Ok, I will try to be brief since I see lots of other posts similar to mine 

Short story is I have a Dish 1000 that was working fine (receiving all HD channels, aka ones from 129) and I simply moved it to another location. Since moving it, I cannot for the life of me get 129 locked in. I have 100+ on both 110 and 119 (I'm in Texas :sure: ) but 129 will not come in. Attached is a pic of the back of my Dish 1000 for reference, which should answer any questions regarding how it's configured.









So, recall, it "was" working just fine... there are only 2 cables coming out of the dish, which is normal, due to in/out of the 3 LNBs, etc.

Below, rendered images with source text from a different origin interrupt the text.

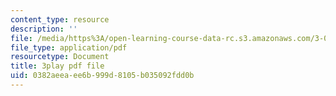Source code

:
 ```yaml
---
content_type: resource
description: ''
file: /media/https%3A/open-learning-course-data-rc.s3.amazonaws.com/3-091sc-introduction-to-solid-state-chemistry-fall-2010/0382aeeaee6b999d8105b035092fdd0b_FYJJHMLv9oM.pdf
file_type: application/pdf
resourcetype: Document
title: 3play pdf file
uid: 0382aeea-ee6b-999d-8105-b035092fdd0b
---
```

I ran both of these up into the house and it goes into a DP34 from there. Out from the DP34, I have one cable going to a 411 receiver, two others going to my VIP 622 (with appropriate combiners on either end - already authorized for HD Platinum from previous location where it was all working). FWIW, I also have another output from the DP34 going to the 3rd bedroom to w 311 (non-hd) receiver.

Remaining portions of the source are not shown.